L’iniziativa è stata studiata nei tempi e nei toni. Tanto che il Daily Mirror, tabloid vicino al Partito Laburista, gli ha dedicato la prima pagina e un ampio servizio interno. Reddito, tasse e conti pubblici sono tra le priorità del nuovo esecutivo. All’esordio nel consiglio dei ministri, Burnham ha annunciato che bisognerà fare il possibile per ridurre il costo della vita. Nello stesso tempo, il segretario alla Difesa, Wes Steering, ha confermato gli impegni di spesa per il riarmo. Ora, il problema è come finanziare tutte queste voci. Più tasse? Tagli su altri capitoli del bilancio? Il Cancelliere dello Scacchiere (il ministro del Tesoro e delle Finanze) deve anche evitare lo slittamento dei conti pubblici: il deficit è già al 5,2% del prodotto interno lordo, il parametro più «monitorato» dai mercati finanziari.
L’uscita dei «Patriotic Milionaires» tocca un punto iper sensibile e non solo nel Regno Unito. Lo squilibrio tra la fascia più ricca e le altre, dal ceto medio fino ai «nuovi poveri», è sempre più vistoso. Il Daily Mirror mette in fila qualche numero. Nel Paese vivono 157 miliardari: il loro patrimonio cumulativo è pari a circa 850 miliardi di euro, vale a dire un quinto del prodotto interno lordo. Il reddito medio di una famiglia ammonta a 38.900 sterline all’anno (45.547 euro). Il quotidiano calcola che ne servono almeno 88 mila (103 mila euro) per vivere decentemente fuori Londra.

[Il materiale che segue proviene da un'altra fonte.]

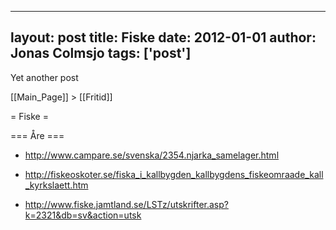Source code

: 
---
layout: post
title: Fiske
date: 2012-01-01
author: Jonas Colmsjo
tags: ['post']
---

Yet another post





[[Main_Page]] > [[Fritid]]


= Fiske =


=== Åre ===

* http://www.campare.se/svenska/2354.njarka_samelager.html

* http://fiskeoskoter.se/fiska_i_kallbygden_kallbygdens_fiskeomraade_kall_kyrkslaett.htm

* http://www.fiske.jamtland.se/LSTz/utskrifter.asp?k=2321&db=sv&action=utsk
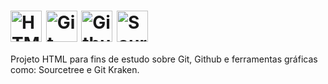 # <img align="center" alt="HTML" height="50" width="50" src="https://cdn.jsdelivr.net/gh/devicons/devicon@latest/icons/html5/html5-original-wordmark.svg"> <img align="center" alt="Git" height="50" width="50" src="https://cdn.jsdelivr.net/gh/devicons/devicon@latest/icons/git/git-original-wordmark.svg"> <img align="center" alt="Github" height="50" width="50" src="https://cdn.jsdelivr.net/gh/devicons/devicon@latest/icons/github/github-original-wordmark.svg"> <img align="center" alt="Sourcetree" height="50" width="50" src="https://cdn.jsdelivr.net/gh/devicons/devicon@latest/icons/sourcetree/sourcetree-original-wordmark.svg">

Projeto HTML para fins de estudo sobre Git, Github e ferramentas gráficas como: Sourcetree e Git Kraken.
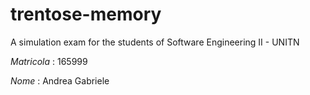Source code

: # trentose-memory
A simulation exam for the students of Software Engineering II - UNITN

*Matricola* : 165999

*Nome*      : Andrea Gabriele
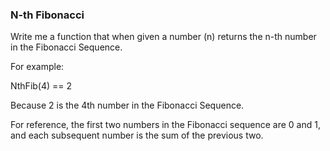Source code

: ### N-th Fibonacci

Write me a function that when given a number (n) returns the n-th number in the Fibonacci Sequence.

For example:

   NthFib(4) == 2

Because 2 is the 4th number in the Fibonacci Sequence.

For reference, the first two numbers in the Fibonacci sequence are 0 and 1, and each subsequent number is the sum of the previous two.
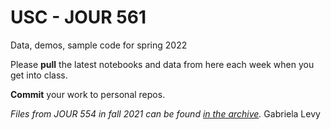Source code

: # USC - JOUR 561

Data, demos, sample code for spring 2022

Please **pull** the latest notebooks and data from here each week when you get into class.

**Commit** your work to personal repos. 

*Files from JOUR 554 in fall 2021 can be found [in the archive](https://github.com/stiles/usc/tree/main/archive).*
Gabriela Levy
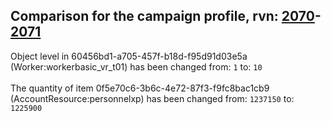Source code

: ## Comparison for the campaign profile, rvn: [2070](https://github.com/PRO100KatYT/FortniteProfileRevisions/tree/main/profiles/campaign/2070%20campaign.json)-[2071](https://github.com/PRO100KatYT/FortniteProfileRevisions/tree/main/profiles/campaign/2071%20campaign.json)

Object level in 60456bd1-a705-457f-b18d-f95d91d03e5a (Worker:workerbasic_vr_t01) has been changed from: `1` to: `10`
<br><br>
The quantity of item 0f5e70c6-3b6c-4e72-87f3-f9fc8bac1cb9 (AccountResource:personnelxp) has been changed from: `1237150` to: `1225900`
<br><br>
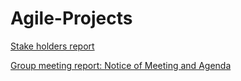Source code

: # Agile-Projects


[Stake holders report](https://github.com/jo3al3x/Agile-Projects/blob/main/docs/Stakeholder%20register%20sample%20-%20Copy.docx)

[Group meeting report: Notice of Meeting and Agenda](https://github.com/jo3al3x/Agile-Projects/blob/main/docs/Group%20Meeting%20Report%20template.docx)
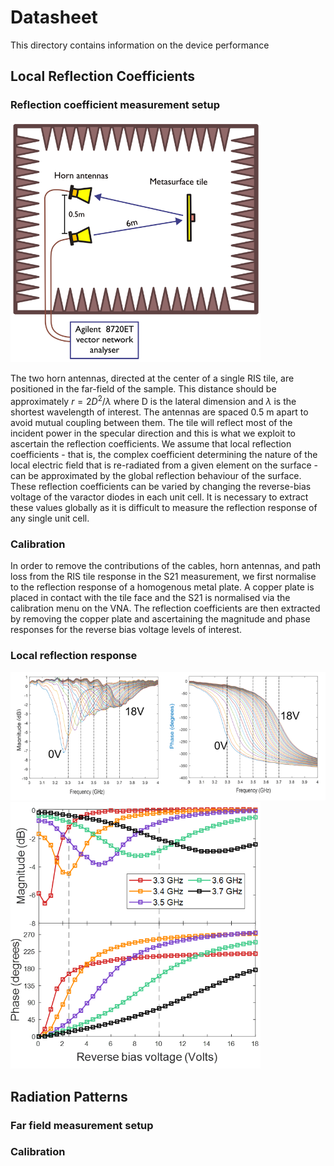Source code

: # Datasheet

This directory contains information on the device performance

## Local Reflection Coefficients

### Reflection coefficient measurement setup

<img src="images/refMeasSetup.png" width="400" />

The two horn antennas, directed at the center of a single RIS tile, are positioned in the far-field of the sample. This distance should be approximately $r = 2D^2/\lambda$ where D is the lateral dimension and $\lambda$ is the shortest wavelength of interest. The antennas are spaced 0.5 m apart to avoid mutual coupling between them. The tile will reflect most of the incident power in the specular direction and this is what we exploit to ascertain the reflection coefficients. We assume that local reflection coefficients - that is, the complex coefficient determining the nature of the local electric field that is re-radiated from a given element on the surface - can be approximated by the global reflection behaviour of the surface. These reflection coefficients can be varied by changing the reverse-bias voltage of the varactor diodes in each unit cell. It is necessary to extract these values globally as it is difficult to measure the reflection response of any single unit cell.

### Calibration

In order to remove the contributions of the cables, horn antennas, and path loss from the RIS tile response in the S21 measurement, we first normalise to the reflection response of a homogenous metal plate. A copper plate is placed in contact with the tile face and the S21 is normalised via the calibration menu on the VNA. The reflection coefficients are then extracted by removing the copper plate and ascertaining the magnitude and phase responses for the reverse bias voltage levels of interest.

### Local reflection response

<img src="images/meas_phase_v_frequency.png" width="600" />
<img src="images/meas_phase_v_voltage.png" width="400" />


## Radiation Patterns

### Far field measurement setup

### Calibration
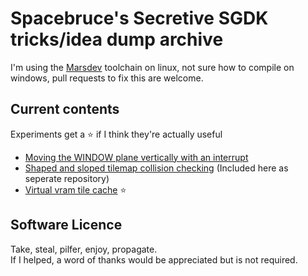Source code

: # Spacebruce's Secretive SGDK tricks/idea dump archive

I'm using the [Marsdev](https://github.com/andwn/marsdev) toolchain on linux, not sure how to compile on windows, pull requests to fix this are welcome. 

## Current contents
Experiments get a ⭐ if I think they're actually useful
- [Moving the WINDOW plane vertically with an interrupt](Window/)
- [Shaped and sloped tilemap collision checking](https://github.com/spacebruce/SGDK-Sloped-Tiles) (Included here as seperate repository)
- [Virtual vram tile cache](Big-tile-map/) ⭐ 

## Software Licence
Take, steal, pilfer, enjoy, propagate.  
If I helped, a word of thanks would be appreciated but is not required.
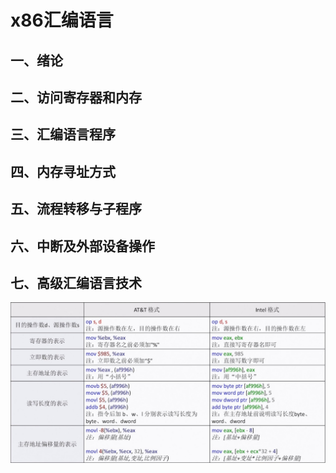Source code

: # x86汇编语言

## 一、绪论

## 二、访问寄存器和内存

## 三、汇编语言程序

## 四、内存寻址方式

## 五、流程转移与子程序

## 六、中断及外部设备操作

## 七、高级汇编语言技术


![](pics/两种汇编语言格式的对比.png)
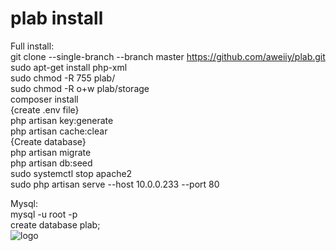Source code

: # plab install
Full install:  
git clone --single-branch --branch master https://github.com/aweiiy/plab.git  
sudo apt-get install php-xml  
sudo chmod -R 755 plab/  
sudo chmod -R o+w plab/storage  
composer install  
{create .env file}  
php artisan key:generate  
php artisan cache:clear  
{Create database}  
php artisan migrate  
php artisan db:seed  
sudo systemctl stop apache2  
sudo php artisan serve --host 10.0.0.233 --port 80  
  
Mysql:  
mysql -u root -p  
create database plab;  
![logo](https://user-images.githubusercontent.com/20345925/118338599-37389200-b51f-11eb-844a-9cc4c0c3b8b1.png)

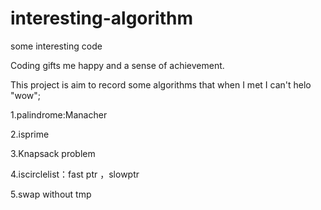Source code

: # interesting-algorithm
some interesting code 

Coding gifts me happy and a sense of achievement.

This project is aim to record some algorithms that when I met I can't helo "wow";

1.palindrome:Manacher

2.isprime

3.Knapsack problem

4.iscirclelist：fast ptr ，slowptr

5.swap without tmp
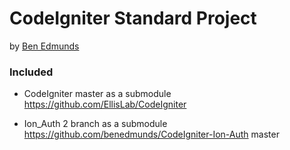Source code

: # CodeIgniter Standard Project
by [Ben Edmunds](http://benedmunds.com)

### Included
* CodeIgniter master as a submodule
  https://github.com/EllisLab/CodeIgniter

* Ion_Auth 2 branch as a submodule
  https://github.com/benedmunds/CodeIgniter-Ion-Auth
  master
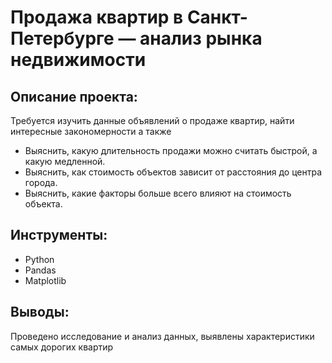 # Продажа квартир в Санкт-Петербурге — анализ рынка недвижимости

## Описание проекта:
Требуется изучить данные объявлений о продаже квартир, найти интересные закономерности а также
- Выяснить, какую длительность продажи можно считать быстрой, а какую медленной.
- Выяснить, как стоимость объектов зависит от расстояния до центра города.
- Выяснить, какие факторы больше всего влияют на стоимость объекта.

## Инструменты:
- Python
- Pandas
- Matplotlib

## Выводы:
Проведено исследование и анализ данных, выявлены характеристики самых дорогих квартир
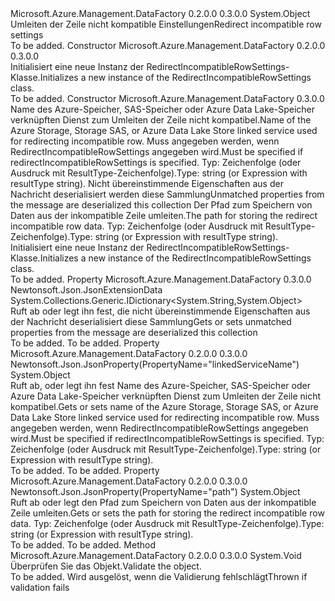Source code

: <Type Name="RedirectIncompatibleRowSettings" FullName="Microsoft.Azure.Management.DataFactory.Models.RedirectIncompatibleRowSettings">
  <TypeSignature Language="C#" Value="public class RedirectIncompatibleRowSettings" />
  <TypeSignature Language="ILAsm" Value=".class public auto ansi beforefieldinit RedirectIncompatibleRowSettings extends System.Object" />
  <TypeSignature Language="DocId" Value="T:Microsoft.Azure.Management.DataFactory.Models.RedirectIncompatibleRowSettings" />
  <TypeSignature Language="VB.NET" Value="Public Class RedirectIncompatibleRowSettings" />
  <TypeSignature Language="F#" Value="type RedirectIncompatibleRowSettings = class" />
  <AssemblyInfo>
    <AssemblyName>Microsoft.Azure.Management.DataFactory</AssemblyName>
    <AssemblyVersion>0.2.0.0</AssemblyVersion>
    <AssemblyVersion>0.3.0.0</AssemblyVersion>
  </AssemblyInfo>
  <Base>
    <BaseTypeName>System.Object</BaseTypeName>
  </Base>
  <Interfaces />
  <Docs>
    <summary>
            <span data-ttu-id="84cf6-101">Umleiten der Zeile nicht kompatible Einstellungen</span><span class="sxs-lookup"><span data-stu-id="84cf6-101">Redirect incompatible row settings</span></span>
            </summary>
    <remarks>To be added.</remarks>
  </Docs>
  <Members>
    <Member MemberName=".ctor">
      <MemberSignature Language="C#" Value="public RedirectIncompatibleRowSettings ();" />
      <MemberSignature Language="ILAsm" Value=".method public hidebysig specialname rtspecialname instance void .ctor() cil managed" />
      <MemberSignature Language="DocId" Value="M:Microsoft.Azure.Management.DataFactory.Models.RedirectIncompatibleRowSettings.#ctor" />
      <MemberSignature Language="VB.NET" Value="Public Sub New ()" />
      <MemberType>Constructor</MemberType>
      <AssemblyInfo>
        <AssemblyName>Microsoft.Azure.Management.DataFactory</AssemblyName>
        <AssemblyVersion>0.2.0.0</AssemblyVersion>
        <AssemblyVersion>0.3.0.0</AssemblyVersion>
      </AssemblyInfo>
      <Parameters />
      <Docs>
        <summary>
            <span data-ttu-id="84cf6-102">Initialisiert eine neue Instanz der RedirectIncompatibleRowSettings-Klasse.</span><span class="sxs-lookup"><span data-stu-id="84cf6-102">Initializes a new instance of the RedirectIncompatibleRowSettings class.</span></span>
            </summary>
        <remarks>To be added.</remarks>
      </Docs>
    </Member>
    <Member MemberName=".ctor">
      <MemberSignature Language="C#" Value="public RedirectIncompatibleRowSettings (object linkedServiceName, System.Collections.Generic.IDictionary&lt;string,object&gt; additionalProperties = null, object path = null);" />
      <MemberSignature Language="ILAsm" Value=".method public hidebysig specialname rtspecialname instance void .ctor(object linkedServiceName, class System.Collections.Generic.IDictionary`2&lt;string, object&gt; additionalProperties, object path) cil managed" />
      <MemberSignature Language="DocId" Value="M:Microsoft.Azure.Management.DataFactory.Models.RedirectIncompatibleRowSettings.#ctor(System.Object,System.Collections.Generic.IDictionary{System.String,System.Object},System.Object)" />
      <MemberSignature Language="VB.NET" Value="Public Sub New (linkedServiceName As Object, Optional additionalProperties As IDictionary(Of String, Object) = null, Optional path As Object = null)" />
      <MemberSignature Language="F#" Value="new Microsoft.Azure.Management.DataFactory.Models.RedirectIncompatibleRowSettings : obj * System.Collections.Generic.IDictionary&lt;string, obj&gt; * obj -&gt; Microsoft.Azure.Management.DataFactory.Models.RedirectIncompatibleRowSettings" Usage="new Microsoft.Azure.Management.DataFactory.Models.RedirectIncompatibleRowSettings (linkedServiceName, additionalProperties, path)" />
      <MemberType>Constructor</MemberType>
      <AssemblyInfo>
        <AssemblyName>Microsoft.Azure.Management.DataFactory</AssemblyName>
        <AssemblyVersion>0.3.0.0</AssemblyVersion>
      </AssemblyInfo>
      <Parameters>
        <Parameter Name="linkedServiceName" Type="System.Object" />
        <Parameter Name="additionalProperties" Type="System.Collections.Generic.IDictionary&lt;System.String,System.Object&gt;" />
        <Parameter Name="path" Type="System.Object" />
      </Parameters>
      <Docs>
        <param name="linkedServiceName"><span data-ttu-id="84cf6-103">Name des Azure-Speicher, SAS-Speicher oder Azure Data Lake-Speicher verknüpften Dienst zum Umleiten der Zeile nicht kompatibel.</span><span class="sxs-lookup"><span data-stu-id="84cf6-103">Name of the Azure Storage, Storage SAS, or Azure Data Lake Store linked service used for redirecting incompatible row.</span></span> <span data-ttu-id="84cf6-104">Muss angegeben werden, wenn RedirectIncompatibleRowSettings angegeben wird.</span><span class="sxs-lookup"><span data-stu-id="84cf6-104">Must be specified if redirectIncompatibleRowSettings is specified.</span></span> <span data-ttu-id="84cf6-105">Typ: Zeichenfolge (oder Ausdruck mit ResultType-Zeichenfolge).</span><span class="sxs-lookup"><span data-stu-id="84cf6-105">Type: string (or Expression with resultType string).</span></span></param>
        <param name="additionalProperties"><span data-ttu-id="84cf6-106">Nicht übereinstimmende Eigenschaften aus der Nachricht deserialisiert werden diese Sammlung</span><span class="sxs-lookup"><span data-stu-id="84cf6-106">Unmatched properties from the message are deserialized this collection</span></span></param>
        <param name="path"><span data-ttu-id="84cf6-107">Der Pfad zum Speichern von Daten aus der inkompatible Zeile umleiten.</span><span class="sxs-lookup"><span data-stu-id="84cf6-107">The path for storing the redirect incompatible row data.</span></span> <span data-ttu-id="84cf6-108">Typ: Zeichenfolge (oder Ausdruck mit ResultType-Zeichenfolge).</span><span class="sxs-lookup"><span data-stu-id="84cf6-108">Type: string (or Expression with resultType string).</span></span></param>
        <summary>
            <span data-ttu-id="84cf6-109">Initialisiert eine neue Instanz der RedirectIncompatibleRowSettings-Klasse.</span><span class="sxs-lookup"><span data-stu-id="84cf6-109">Initializes a new instance of the RedirectIncompatibleRowSettings class.</span></span>
            </summary>
        <remarks>To be added.</remarks>
      </Docs>
    </Member>
    <Member MemberName="AdditionalProperties">
      <MemberSignature Language="C#" Value="public System.Collections.Generic.IDictionary&lt;string,object&gt; AdditionalProperties { get; set; }" />
      <MemberSignature Language="ILAsm" Value=".property instance class System.Collections.Generic.IDictionary`2&lt;string, object&gt; AdditionalProperties" />
      <MemberSignature Language="DocId" Value="P:Microsoft.Azure.Management.DataFactory.Models.RedirectIncompatibleRowSettings.AdditionalProperties" />
      <MemberSignature Language="VB.NET" Value="Public Property AdditionalProperties As IDictionary(Of String, Object)" />
      <MemberSignature Language="F#" Value="member this.AdditionalProperties : System.Collections.Generic.IDictionary&lt;string, obj&gt; with get, set" Usage="Microsoft.Azure.Management.DataFactory.Models.RedirectIncompatibleRowSettings.AdditionalProperties" />
      <MemberType>Property</MemberType>
      <AssemblyInfo>
        <AssemblyName>Microsoft.Azure.Management.DataFactory</AssemblyName>
        <AssemblyVersion>0.3.0.0</AssemblyVersion>
      </AssemblyInfo>
      <Attributes>
        <Attribute>
          <AttributeName>Newtonsoft.Json.JsonExtensionData</AttributeName>
        </Attribute>
      </Attributes>
      <ReturnValue>
        <ReturnType>System.Collections.Generic.IDictionary&lt;System.String,System.Object&gt;</ReturnType>
      </ReturnValue>
      <Docs>
        <summary>
            <span data-ttu-id="84cf6-110">Ruft ab oder legt ihn fest, die nicht übereinstimmende Eigenschaften aus der Nachricht deserialisiert diese Sammlung</span><span class="sxs-lookup"><span data-stu-id="84cf6-110">Gets or sets unmatched properties from the message are deserialized this collection</span></span>
            </summary>
        <value>To be added.</value>
        <remarks>To be added.</remarks>
      </Docs>
    </Member>
    <Member MemberName="LinkedServiceName">
      <MemberSignature Language="C#" Value="public object LinkedServiceName { get; set; }" />
      <MemberSignature Language="ILAsm" Value=".property instance object LinkedServiceName" />
      <MemberSignature Language="DocId" Value="P:Microsoft.Azure.Management.DataFactory.Models.RedirectIncompatibleRowSettings.LinkedServiceName" />
      <MemberSignature Language="VB.NET" Value="Public Property LinkedServiceName As Object" />
      <MemberSignature Language="F#" Value="member this.LinkedServiceName : obj with get, set" Usage="Microsoft.Azure.Management.DataFactory.Models.RedirectIncompatibleRowSettings.LinkedServiceName" />
      <MemberType>Property</MemberType>
      <AssemblyInfo>
        <AssemblyName>Microsoft.Azure.Management.DataFactory</AssemblyName>
        <AssemblyVersion>0.2.0.0</AssemblyVersion>
        <AssemblyVersion>0.3.0.0</AssemblyVersion>
      </AssemblyInfo>
      <Attributes>
        <Attribute>
          <AttributeName>Newtonsoft.Json.JsonProperty(PropertyName="linkedServiceName")</AttributeName>
        </Attribute>
      </Attributes>
      <ReturnValue>
        <ReturnType>System.Object</ReturnType>
      </ReturnValue>
      <Docs>
        <summary>
            <span data-ttu-id="84cf6-111">Ruft ab, oder legt ihn fest Name des Azure-Speicher, SAS-Speicher oder Azure Data Lake-Speicher verknüpften Dienst zum Umleiten der Zeile nicht kompatibel.</span><span class="sxs-lookup"><span data-stu-id="84cf6-111">Gets or sets name of the Azure Storage, Storage SAS, or Azure Data Lake Store linked service used for redirecting incompatible row.</span></span>
            <span data-ttu-id="84cf6-112">Muss angegeben werden, wenn RedirectIncompatibleRowSettings angegeben wird.</span><span class="sxs-lookup"><span data-stu-id="84cf6-112">Must be specified if redirectIncompatibleRowSettings is specified.</span></span>
            <span data-ttu-id="84cf6-113">Typ: Zeichenfolge (oder Ausdruck mit ResultType-Zeichenfolge).</span><span class="sxs-lookup"><span data-stu-id="84cf6-113">Type: string (or Expression with resultType string).</span></span>
            </summary>
        <value>To be added.</value>
        <remarks>To be added.</remarks>
      </Docs>
    </Member>
    <Member MemberName="Path">
      <MemberSignature Language="C#" Value="public object Path { get; set; }" />
      <MemberSignature Language="ILAsm" Value=".property instance object Path" />
      <MemberSignature Language="DocId" Value="P:Microsoft.Azure.Management.DataFactory.Models.RedirectIncompatibleRowSettings.Path" />
      <MemberSignature Language="VB.NET" Value="Public Property Path As Object" />
      <MemberSignature Language="F#" Value="member this.Path : obj with get, set" Usage="Microsoft.Azure.Management.DataFactory.Models.RedirectIncompatibleRowSettings.Path" />
      <MemberType>Property</MemberType>
      <AssemblyInfo>
        <AssemblyName>Microsoft.Azure.Management.DataFactory</AssemblyName>
        <AssemblyVersion>0.2.0.0</AssemblyVersion>
        <AssemblyVersion>0.3.0.0</AssemblyVersion>
      </AssemblyInfo>
      <Attributes>
        <Attribute>
          <AttributeName>Newtonsoft.Json.JsonProperty(PropertyName="path")</AttributeName>
        </Attribute>
      </Attributes>
      <ReturnValue>
        <ReturnType>System.Object</ReturnType>
      </ReturnValue>
      <Docs>
        <summary>
            <span data-ttu-id="84cf6-114">Ruft ab oder legt den Pfad zum Speichern von Daten aus der inkompatible Zeile umleiten.</span><span class="sxs-lookup"><span data-stu-id="84cf6-114">Gets or sets the path for storing the redirect incompatible row data.</span></span> <span data-ttu-id="84cf6-115">Typ: Zeichenfolge (oder Ausdruck mit ResultType-Zeichenfolge).</span><span class="sxs-lookup"><span data-stu-id="84cf6-115">Type: string (or Expression with resultType string).</span></span>
            </summary>
        <value>To be added.</value>
        <remarks>To be added.</remarks>
      </Docs>
    </Member>
    <Member MemberName="Validate">
      <MemberSignature Language="C#" Value="public virtual void Validate ();" />
      <MemberSignature Language="ILAsm" Value=".method public hidebysig newslot virtual instance void Validate() cil managed" />
      <MemberSignature Language="DocId" Value="M:Microsoft.Azure.Management.DataFactory.Models.RedirectIncompatibleRowSettings.Validate" />
      <MemberSignature Language="VB.NET" Value="Public Overridable Sub Validate ()" />
      <MemberSignature Language="F#" Value="abstract member Validate : unit -&gt; unit&#xA;override this.Validate : unit -&gt; unit" Usage="redirectIncompatibleRowSettings.Validate " />
      <MemberType>Method</MemberType>
      <AssemblyInfo>
        <AssemblyName>Microsoft.Azure.Management.DataFactory</AssemblyName>
        <AssemblyVersion>0.2.0.0</AssemblyVersion>
        <AssemblyVersion>0.3.0.0</AssemblyVersion>
      </AssemblyInfo>
      <ReturnValue>
        <ReturnType>System.Void</ReturnType>
      </ReturnValue>
      <Parameters />
      <Docs>
        <summary>
            <span data-ttu-id="84cf6-116">Überprüfen Sie das Objekt.</span><span class="sxs-lookup"><span data-stu-id="84cf6-116">Validate the object.</span></span>
            </summary>
        <remarks>To be added.</remarks>
        <exception cref="T:Microsoft.Rest.ValidationException">
            <span data-ttu-id="84cf6-117">Wird ausgelöst, wenn die Validierung fehlschlägt</span><span class="sxs-lookup"><span data-stu-id="84cf6-117">Thrown if validation fails</span></span>
            </exception>
      </Docs>
    </Member>
  </Members>
</Type>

Lineker e gli altri, allora, si offrono di aumentare il loro contributo. L’idea è di imporre una «patrimoniale» del 2% sui 22 mila contribuenti che possiedono una ricchezza (immobili, azioni eccetera) superiore ai 10 milioni di sterline (11,7 milioni di euro). La tassa consegnerebbe allo Stato un gettito di 24 miliardi di sterline (28,1 miliardi di euro). Burnham sta prendendo tempo. Personalmente sarebbe favorevole, ma nel governo ci sono anche voci contrarie a varare una misura che, parole dello stesso premier, potrebbe «essere percepita come una demonizzazione di un gruppo di persone».